La Reputación Corporativa: Pilar del Liderazgo Empresarial en la Economía de los Intangibles

by Admin on 27/05/2026

Durante décadas, el éxito empresarial se evaluó casi exclusivamente a partir de indicadores financieros, como el crecimiento, la rentabilidad o la cuota de mercado. Sin embargo, en los últimos años se ha producido un desplazamiento profundo y estructural hacia los activos intangibles. Este enfoque es el que desarrollan Clara Fontán, directora de Operaciones e Inteligencia de Corporate Excellence - Centre for Reputation Leadership, y Sara Nieto, Intelligence & Knowledge Senior Manager, en su artículo El liderazgo reputacional como estrategia de excelencia empresarial, publicado recientemente en la revista Harvard Deusto.

La llamada “economía de los intangibles” no es una tendencia pasajera, sino una realidad ampliamente constatada. En muchas grandes compañías, más del 50% de su valor de mercado está vinculado a activos intangibles, y en sectores como el tecnológico o el sanitario este porcentaje puede alcanzar cifras cercanas al 90%.

La Reputación en el Nuevo Contrato Social con la Empresa

En la actualidad, el contrato social entre empresa y sociedad se ha ampliado: hoy se espera que las compañías contribuyan activamente a abordar retos colectivos como el cambio climático, la desigualdad, la polarización social o una digitalización más inclusiva. Las organizaciones con buena reputación comprenden este nuevo marco de expectativas y lo integran en su estrategia de negocio. Además, no lo hacen desde una lógica filantrópica o cosmética, sino como una apuesta de largo plazo.

Aunque a menudo se percibe como un concepto abstracto y difícil de medir, la reputación tiene efectos muy concretos en la vida de las personas. Una empresa bien reputada es un lugar atractivo para trabajar, una marca de referencia para consumir, un socio fiable para colaborar y un actor legitimado para participar en el debate público.

Esta centralidad de la reputación se refleja de forma recurrente en el informe Approaching the Future, que recoge anualmente las prioridades estratégicas de empresas y directivos en materia de intangibles. En sus últimas ediciones, la reputación se consolida como el intangible más relevante, incluso por encima de la sostenibilidad o el propósito.

La reputación actúa como un activo que impulsa a las organizaciones a asumir nuevas responsabilidades, gestionar mejor los riesgos y responder con credibilidad a las expectativas sociales.
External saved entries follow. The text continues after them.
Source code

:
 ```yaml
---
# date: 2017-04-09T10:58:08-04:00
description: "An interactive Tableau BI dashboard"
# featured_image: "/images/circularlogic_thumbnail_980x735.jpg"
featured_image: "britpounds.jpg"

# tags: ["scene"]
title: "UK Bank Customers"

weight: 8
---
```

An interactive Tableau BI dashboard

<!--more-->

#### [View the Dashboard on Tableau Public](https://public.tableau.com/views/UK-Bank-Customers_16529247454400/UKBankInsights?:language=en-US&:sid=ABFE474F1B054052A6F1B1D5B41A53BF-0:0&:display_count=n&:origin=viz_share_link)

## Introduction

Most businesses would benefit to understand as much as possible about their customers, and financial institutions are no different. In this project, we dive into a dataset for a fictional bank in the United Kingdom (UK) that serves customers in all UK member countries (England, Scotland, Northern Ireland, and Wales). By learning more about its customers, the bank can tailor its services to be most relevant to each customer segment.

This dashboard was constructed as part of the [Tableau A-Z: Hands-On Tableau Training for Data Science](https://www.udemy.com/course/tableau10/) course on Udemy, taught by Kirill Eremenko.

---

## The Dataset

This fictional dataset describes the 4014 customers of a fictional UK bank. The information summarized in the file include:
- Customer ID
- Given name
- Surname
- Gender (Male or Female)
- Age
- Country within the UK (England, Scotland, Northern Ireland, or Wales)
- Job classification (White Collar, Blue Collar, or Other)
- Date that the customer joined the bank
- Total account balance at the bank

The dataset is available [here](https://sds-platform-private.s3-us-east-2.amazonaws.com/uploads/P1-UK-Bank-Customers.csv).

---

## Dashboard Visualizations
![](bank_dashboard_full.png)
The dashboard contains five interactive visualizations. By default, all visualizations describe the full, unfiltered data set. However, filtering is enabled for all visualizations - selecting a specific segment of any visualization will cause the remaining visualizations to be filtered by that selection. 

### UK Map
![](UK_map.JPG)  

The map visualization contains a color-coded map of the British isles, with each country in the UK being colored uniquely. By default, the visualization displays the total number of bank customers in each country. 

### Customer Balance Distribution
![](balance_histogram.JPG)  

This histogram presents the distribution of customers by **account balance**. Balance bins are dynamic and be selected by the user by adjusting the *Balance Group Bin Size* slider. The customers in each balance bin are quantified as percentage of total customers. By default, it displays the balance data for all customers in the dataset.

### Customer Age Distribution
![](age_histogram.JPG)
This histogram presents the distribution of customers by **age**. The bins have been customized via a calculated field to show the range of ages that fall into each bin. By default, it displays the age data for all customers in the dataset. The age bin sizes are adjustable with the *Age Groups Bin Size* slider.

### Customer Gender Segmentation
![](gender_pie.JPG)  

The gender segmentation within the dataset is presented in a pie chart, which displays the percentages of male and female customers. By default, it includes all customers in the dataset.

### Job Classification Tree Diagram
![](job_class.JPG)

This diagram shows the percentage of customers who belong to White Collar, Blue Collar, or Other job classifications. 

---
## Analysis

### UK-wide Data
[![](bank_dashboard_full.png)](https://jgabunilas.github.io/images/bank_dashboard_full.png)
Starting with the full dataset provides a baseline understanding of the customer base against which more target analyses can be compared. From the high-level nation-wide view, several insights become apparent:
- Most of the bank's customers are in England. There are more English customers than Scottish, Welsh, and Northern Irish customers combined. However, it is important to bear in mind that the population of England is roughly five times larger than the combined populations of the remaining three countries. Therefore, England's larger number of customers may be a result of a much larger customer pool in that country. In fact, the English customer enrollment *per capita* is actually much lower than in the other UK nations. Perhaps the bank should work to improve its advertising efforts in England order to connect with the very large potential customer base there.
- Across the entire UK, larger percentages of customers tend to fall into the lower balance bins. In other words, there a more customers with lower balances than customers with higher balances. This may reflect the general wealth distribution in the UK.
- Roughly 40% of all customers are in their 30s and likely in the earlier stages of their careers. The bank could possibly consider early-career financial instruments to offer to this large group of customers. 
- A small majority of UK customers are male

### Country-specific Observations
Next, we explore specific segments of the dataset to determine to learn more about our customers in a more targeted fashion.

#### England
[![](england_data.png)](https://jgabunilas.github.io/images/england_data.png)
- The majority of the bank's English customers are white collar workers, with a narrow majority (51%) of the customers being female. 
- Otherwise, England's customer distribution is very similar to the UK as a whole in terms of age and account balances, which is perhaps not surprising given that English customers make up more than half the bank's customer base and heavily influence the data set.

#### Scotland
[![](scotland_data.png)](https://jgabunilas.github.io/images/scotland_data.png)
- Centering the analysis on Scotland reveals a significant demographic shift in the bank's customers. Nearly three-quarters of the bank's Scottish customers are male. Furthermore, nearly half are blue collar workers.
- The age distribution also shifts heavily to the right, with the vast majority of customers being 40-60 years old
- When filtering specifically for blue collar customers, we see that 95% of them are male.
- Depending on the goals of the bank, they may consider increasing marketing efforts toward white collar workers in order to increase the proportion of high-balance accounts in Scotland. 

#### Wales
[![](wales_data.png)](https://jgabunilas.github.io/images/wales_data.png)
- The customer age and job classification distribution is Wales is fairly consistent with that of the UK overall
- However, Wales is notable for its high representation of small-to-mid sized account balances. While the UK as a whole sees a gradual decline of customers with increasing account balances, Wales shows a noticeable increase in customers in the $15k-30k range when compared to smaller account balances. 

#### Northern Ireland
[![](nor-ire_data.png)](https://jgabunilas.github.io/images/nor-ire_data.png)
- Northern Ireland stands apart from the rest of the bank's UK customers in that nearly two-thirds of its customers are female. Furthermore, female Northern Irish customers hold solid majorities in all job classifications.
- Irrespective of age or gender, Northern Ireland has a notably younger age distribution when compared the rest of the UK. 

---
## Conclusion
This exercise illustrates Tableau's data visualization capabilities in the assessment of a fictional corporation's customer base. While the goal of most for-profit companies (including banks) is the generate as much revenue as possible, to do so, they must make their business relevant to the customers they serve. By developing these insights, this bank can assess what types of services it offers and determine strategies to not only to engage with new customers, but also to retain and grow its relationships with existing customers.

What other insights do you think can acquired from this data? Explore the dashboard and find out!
Más allá de la calidad del producto, hoy las empresas compiten por la confianza, la estima y la admiración que generan en empleados, clientes, reguladores y la sociedad.

Impacto del Valor de Mercado en Activos Intangibles

Como se mencionó, el valor de los activos intangibles en el mercado de las empresas es significativo. La siguiente tabla ilustra cómo estos activos representan una parte sustancial del valor total de una compañía, especialmente en sectores clave:

Sector/Tipo de Compañía Porcentaje del Valor de Mercado Vinculado a Activos Intangibles
Grandes Compañías (promedio) > 50%
Sector Tecnológico ~ 90%
Sector Sanitario ~ 90%

La Contribución Multidimensional de las Empresas Reputadas

La suma de estas dimensiones dibuja un patrón claro: las empresas con buena reputación son aquellas que han sabido vincular su estrategia de negocio a un proyecto social más amplio.

  • Dimensión Económica: Estas organizaciones impulsan el empleo y la innovación incorporando criterios de sostenibilidad y de buen gobierno como condiciones estructurales. Entienden que su prosperidad está directamente vinculada a la del entorno en el que operan, y por ello apuestan por proyectos de desarrollo local, formación de talento joven o alianzas con el ámbito educativo.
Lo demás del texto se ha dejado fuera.